Nous sommes des malades du sida et à ce titre nous exigeons des explications. La stabilisation provisoire de notre état de santé ne justifie pas cet acharnement à nous voir retrouver le monde du travail. Quelles garanties pouvons-nous avoir sur notre capacité de travail à long terme ? Il est clair qu’à la moindre aggravation de notre état, il nous faudra emprunter à nouveau le parcours d’obstacle pour obtenir une AAH, qui sera forcément réduite puisque la Caisse d’allocations familiales en calcule le montant en tenant compte de nos revenus.
Les rédacteurs de la circulaire mesurent-ils les conséquences de leurs décisions ? Un guide-barème ne peut pas être modifié simplement par une accumulation de textes déconnectés de la réalité des maladies qu’on entend prendre en charge. Les associations de personnes concernées doivent absolument être consultées.
La spécificité et la complexité du VIH et du sida justifient à elles seules un chapitre spécifique dans le guide-barème. L’évaluation du taux de handicap lié à une séropositivité au VIH doit prendre en compte les caractéristiques du virus : évolutivité, irréversibilité, caractère léthal.
C’est cela qui doit être pris en compte en premier chef pour la fixation du taux d’invalidité, et dans les décisions de durée d’attribution des prestations des COTOREP.
Les affections de la liste C de la classification d’Atlanta qui définissent un sida avéré ont été choisies à cause de leur gravité et de la permanence des séquelles. C’est pourquoi elles nécessitent un taux d’invalidité de 80 % renouvelable.
Uniquement consacré au VIH, un chapitre du guide-barème devrait tenir compte des éléments suivants :
– Les traitements ne doivent pas être considérés à la légère ; même avec de bons chiffres viraux et immunitaires, la lourdeur des traitements, les effets secondaires, constatés ou potentiels, justifient l’ouverture d’un taux d’invalidité de 50 % dans le cas d’une séropositivité sous traitement.
– Les effets secondaires et leurs répercussions doivent être pris en compte au titre de déficiences spécifiques.

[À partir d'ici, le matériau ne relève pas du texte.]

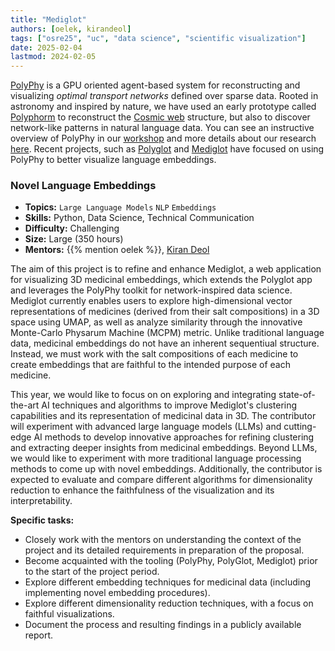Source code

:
 ```yaml
---
title: "Mediglot"
authors: [oelek, kirandeol]
tags: ["osre25", "uc", "data science", "scientific visualization"]
date: 2025-02-04
lastmod: 2024-02-05
---
```


[PolyPhy](https://github.com/PolyPhyHub/PolyPhy) is a GPU oriented agent-based system for reconstructing and visualizing *optimal transport networks* defined over sparse data. Rooted in astronomy and inspired by nature, we have used an early prototype called [Polyphorm](https://github.com/CreativeCodingLab/Polyphorm) to reconstruct the [Cosmic web](https://youtu.be/5ILwq5OFuwY) structure, but also to discover network-like patterns in natural language data. You can see an instructive overview of PolyPhy in our [workshop](https://elek.pub/workshop_cross2022.html) and more details about our research [here](https://elek.pub/projects/Rhizome-Cosmology). Recent projects, such as [Polyglot](https://github.com/PolyPhyHub/PolyGlot) and [Mediglot](https://github.com/Ayush-Sharma410/MediGlot) have focused on using PolyPhy to better visualize language embeddings.

### Novel Language Embeddings

- **Topics:** `Large Language Models` `NLP` `Embeddings`
- **Skills:** Python, Data Science, Technical Communication
- **Difficulty:** Challenging
- **Size:** Large (350 hours)
- **Mentors:** {{% mention oelek %}}, [Kiran Deol](mailto:kdeol@ualberta.ca)

The aim of this project is to refine and enhance Mediglot, a web application for visualizing 3D medicinal embeddings, which extends the Polyglot app and leverages the PolyPhy toolkit for network-inspired data science. Mediglot currently enables users to explore high-dimensional vector representations of medicines (derived from their salt compositions) in a 3D space using UMAP, as well as analyze similarity through the innovative Monte-Carlo Physarum Machine (MCPM) metric. Unlike traditional language data, medicinal embeddings do not have an inherent sequentiual structure. Instead, we must work with the salt compositions of each medicine to create embeddings that are faithful to the intended purpose of each medicine. 

This year, we would like to focus on on exploring and integrating state-of-the-art AI techniques and algorithms to improve Mediglot's clustering capabilities and its representation of medicinal data in 3D. The contributor will experiment with advanced large language models (LLMs) and cutting-edge AI methods to develop innovative approaches for refining clustering and extracting deeper insights from medicinal embeddings. Beyond LLMs, we would like to experiment with more traditional language processing methods to come up with novel embeddings. Additionally, the contributor is expected to evaluate and compare different algorithms for dimensionality reduction to enhance the faithfulness of the visualization and its interpretability.

**Specific tasks:**
- Closely work with the mentors on understanding the context of the project and its detailed requirements in preparation of the proposal.
- Become acquainted with the tooling (PolyPhy, PolyGlot, Mediglot) prior to the start of the project period.
- Explore different embedding techniques for medicinal data (including implementing novel embedding procedures).
- Explore different dimensionality reduction techniques, with a focus on faithful visualizations.
- Document the process and resulting findings in a publicly available report.

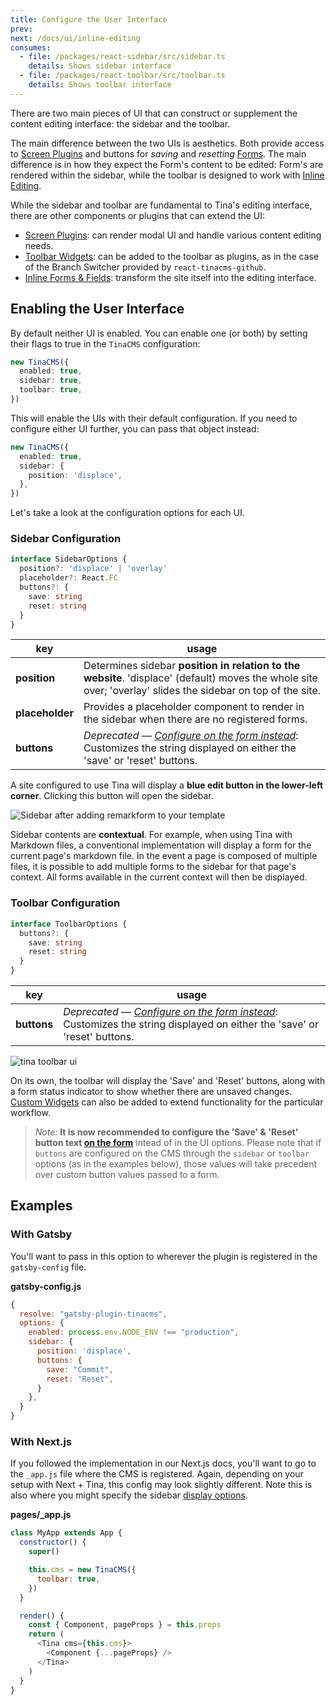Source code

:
 ```yaml
---
title: Configure the User Interface
prev:
next: /docs/ui/inline-editing
consumes:
  - file: /packages/react-sidebar/src/sidebar.ts
    details: Shows sidebar interface
  - file: /packages/react-toolbar/src/toolbar.ts
    details: Shows toolbar interface
---
```


There are two main pieces of UI that can construct or supplement the content editing interface: the sidebar and the toolbar.

The main difference between the two UIs is aesthetics. Both provide access to [Screen Plugins](/blog/screen-plugins) and buttons for _saving_ and _resetting_ [Forms](/docs/plugins/forms). The main difference is in how they expect the Form's content to be edited: Form's are rendered within the sidebar, while the toolbar is designed to work with [Inline Editing](/docs/ui/inline-editing).

While the sidebar and toolbar are fundamental to Tina's editing interface, there are other components or plugins that can extend the UI:

- [Screen Plugins](/docs/plugins/screens): can render modal UI and handle various content editing needs.
- [Toolbar Widgets](/docs/plugins/toolbar-widgets): can be added to the toolbar as plugins, as in the case of the Branch Switcher provided by `react-tinacms-github`.
- [Inline Forms & Fields](/docs/ui/inline-editing): transform the site itself into the editing interface.

## Enabling the User Interface

By default neither UI is enabled. You can enable one (or both) by setting their flags to true in the `TinaCMS` configuration:

```ts
new TinaCMS({
  enabled: true,
  sidebar: true,
  toolbar: true,
})
```

This will enable the UIs with their default configuration. If you need to configure either UI further, you can pass that object instead:

```ts
new TinaCMS({
  enabled: true,
  sidebar: {
    position: 'displace',
  },
})
```

Let's take a look at the configuration options for each UI.

### Sidebar Configuration

```ts
interface SidebarOptions {
  position?: 'displace' | 'overlay'
  placeholder?: React.FC
  buttons?: {
    save: string
    reset: string
  }
}
```

| key             | usage                                                                                                                                                          |
| --------------- | -------------------------------------------------------------------------------------------------------------------------------------------------------------- |
| **position**    | Determines sidebar **position in relation to the website**. 'displace' (default) moves the whole site over; 'overlay' slides the sidebar on top of the site.   |
| **placeholder** | Provides a placeholder component to render in the sidebar when there are no registered forms.                                                                  |
| **buttons**     | _Deprecated — [Configure on the form instead](/docs/forms#customizing-form-buttons)_: Customizes the string displayed on either the 'save' or 'reset' buttons. |

A site configured to use Tina will display a **blue edit button in the lower-left corner**. Clicking this button will open the sidebar.

![Sidebar after adding remarkform to your template](/img/tina-sidebar-remarkform-gatsby-london.gif)

Sidebar contents are **contextual**. For example, when using Tina with Markdown files, a conventional implementation will display a form for the current page's markdown file. In the event a page is composed of multiple files, it is possible to add multiple forms to the sidebar for that page's context. All forms available in the current context will then be displayed.

### Toolbar Configuration

```ts
interface ToolbarOptions {
  buttons?: {
    save: string
    reset: string
  }
}
```

| key         | usage                                                                                                                                                          |
| ----------- | -------------------------------------------------------------------------------------------------------------------------------------------------------------- |
| **buttons** | _Deprecated — [Configure on the form instead](/docs/forms#customizing-form-buttons)_: Customizes the string displayed on either the 'save' or 'reset' buttons. |

![tina toolbar ui](/img/toolbar-ex.jpg)

On its own, the toolbar will display the 'Save' and 'Reset' buttons, along with a form status indicator to show whether there are unsaved changes. [Custom Widgets](/guides/nextjs/github/toolbar-plugins) can also be added to extend functionality for the particular workflow.

> _Note:_ **It is now recommended to configure the 'Save' & 'Reset' button text [on the form](/docs/forms#customizing-form-buttons)** intead of in the UI options. Please note that if `buttons` are configured on the CMS through the `sidebar` or `toolbar` options (as in the examples below), those values will take precedent over custom button values passed to a form.

## Examples

### With Gatsby

You'll want to pass in this option to wherever the plugin is registered in the `gatsby-config` file.

**gatsby-config.js**

```js
{
  resolve: "gatsby-plugin-tinacms",
  options: {
    enabled: process.env.NODE_ENV !== "production",
    sidebar: {
      position: 'displace',
      buttons: {
        save: "Commit",
        reset: "Reset",
      }
    },
  }
}
```

### With Next.js

If you followed the implementation in our Next.js docs, you'll want to go to the `_app.js` file where the CMS is registered. Again, depending on your setup with Next + Tina, this config may look slightly different. Note this is also where you might specify the sidebar [display options](https://tinacms.org/docs/concepts/sidebar#sidebar-style).

**pages/\_app.js**

```javascript
class MyApp extends App {
  constructor() {
    super()

    this.cms = new TinaCMS({
      toolbar: true,
    })
  }

  render() {
    const { Component, pageProps } = this.props
    return (
      <Tina cms={this.cms}>
        <Component {...pageProps} />
      </Tina>
    )
  }
}
```
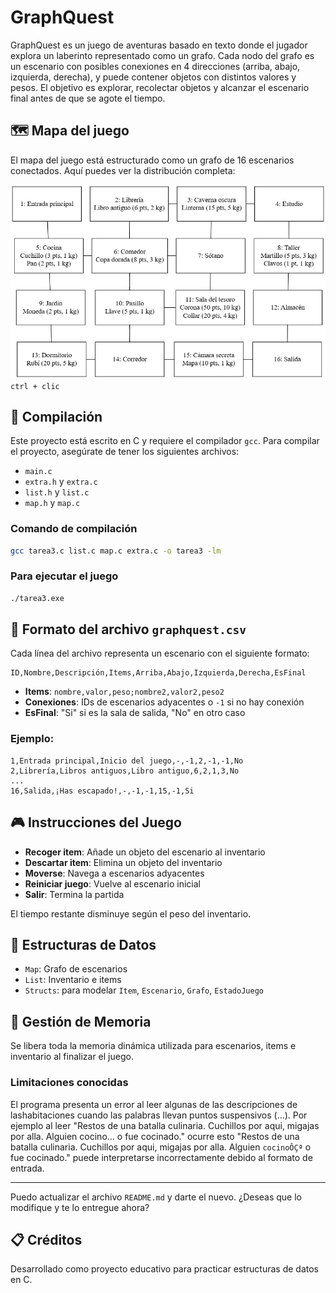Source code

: 
# GraphQuest

GraphQuest es un juego de aventuras basado en texto donde el jugador explora un laberinto representado como un grafo. Cada nodo del grafo es un escenario con posibles conexiones en 4 direcciones (arriba, abajo, izquierda, derecha), y puede contener objetos con distintos valores y pesos. El objetivo es explorar, recolectar objetos y alcanzar el escenario final antes de que se agote el tiempo.

## 🗺️ Mapa del juego

El mapa del juego está estructurado como un grafo de 16 escenarios conectados. Aquí puedes ver la distribución completa:

![Mapa del juego](mapa_grafo.png) `ctrl + clic`

## 🚀 Compilación

Este proyecto está escrito en C y requiere el compilador `gcc`. Para compilar el proyecto, asegúrate de tener los siguientes archivos:

- `main.c`
- `extra.h` y `extra.c`
- `list.h` y `list.c`
- `map.h` y `map.c`

### Comando de compilación

```bash
gcc tarea3.c list.c map.c extra.c -o tarea3 -lm
```

### Para ejecutar el juego

```bash
./tarea3.exe
```

## 📄 Formato del archivo `graphquest.csv`

Cada línea del archivo representa un escenario con el siguiente formato:

```
ID,Nombre,Descripción,Items,Arriba,Abajo,Izquierda,Derecha,EsFinal
```

- **Items**: `nombre,valor,peso;nombre2,valor2,peso2`
- **Conexiones**: IDs de escenarios adyacentes o `-1` si no hay conexión
- **EsFinal**: "Si" si es la sala de salida, "No" en otro caso

### Ejemplo:

```
1,Entrada principal,Inicio del juego,-,-1,2,-1,-1,No
2,Librería,Libros antiguos,Libro antiguo,6,2,1,3,No
...
16,Salida,¡Has escapado!,-,-1,-1,15,-1,Si
```

## 🎮 Instrucciones del Juego

- **Recoger item**: Añade un objeto del escenario al inventario
- **Descartar item**: Elimina un objeto del inventario
- **Moverse**: Navega a escenarios adyacentes
- **Reiniciar juego**: Vuelve al escenario inicial
- **Salir**: Termina la partida

El tiempo restante disminuye según el peso del inventario.

## 🧠 Estructuras de Datos

- `Map`: Grafo de escenarios
- `List`: Inventario e items
- `Structs`: para modelar `Item`, `Escenario`, `Grafo`, `EstadoJuego`

## 🧼 Gestión de Memoria

Se libera toda la memoria dinámica utilizada para escenarios, items e inventario al finalizar el juego.

### Limitaciones conocidas

El programa presenta un error al leer algunas de las descripciones de lashabitaciones cuando las palabras llevan puntos suspensivos (...). Por ejemplo al leer "Restos de una batalla culinaria. Cuchillos por aqui, migajas por alla. Alguien cocino… o fue cocinado." ocurre esto "Restos de una batalla culinaria. Cuchillos por aqui, migajas por alla. Alguien `cocinoÔÇª` o fue cocinado." puede interpretarse incorrectamente debido al formato de entrada.

---

Puedo actualizar el archivo `README.md` y darte el nuevo. ¿Deseas que lo modifique y te lo entregue ahora?

## 📋 Créditos

Desarrollado como proyecto educativo para practicar estructuras de datos en C.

Les conséquences d’une lipodystrophie, par exemple, sont tout autant physiques que psychiques.
– Un sida avéré ouvre automatiquement et de façon permanente un taux d’invalidité de 80%. Des règles de cumul des affections catégorie B ouvrant un 80% sont également indispensables.
– L’évolutivité de l’infection doit impérativement être prise en compte : tout échappement, résistance, changement fréquent de traitement, doivent justifier immédiatement l’aggravation du dossier et l’accès au 80 %.
– Les contraintes thérapeutiques doivent être considérés comme des handicaps à part entière. Aux COTOREP de faire valoir l’incompatibilité entre les prises de traitement et les horaires de travail, les contraintes diététiques et les repas servis en entreprise, etc… Autant d’aspects de la vie quotidienne qui ne sont pas pris en compte dans le monde du travail.
– L’ensemble des troubles psy, neurologiques, du comportement, de l’humeur, de la libido doivent eux aussi être considérés.
Enfin, et indépendamment du guide-barème, le montant de l’AAH doit impérativement être revalorisé de façon conséquente, afin d’être au moins équivalent au SMIC.
La lecture de cette dernière circulaire en atteste, nous sommes bien loin des règles minimum qui fonderaient un guide-barème et une AAH adaptés à la vie des malades. Tant que les responsables politiques et administratifs refuseront d’écouter les séropositifs, tant qu’ils ne se soucieront que d’impératifs budgétaires, ils produiront des textes inadaptés qui condamnent irrémédiablement la santé et le bien-être des malades.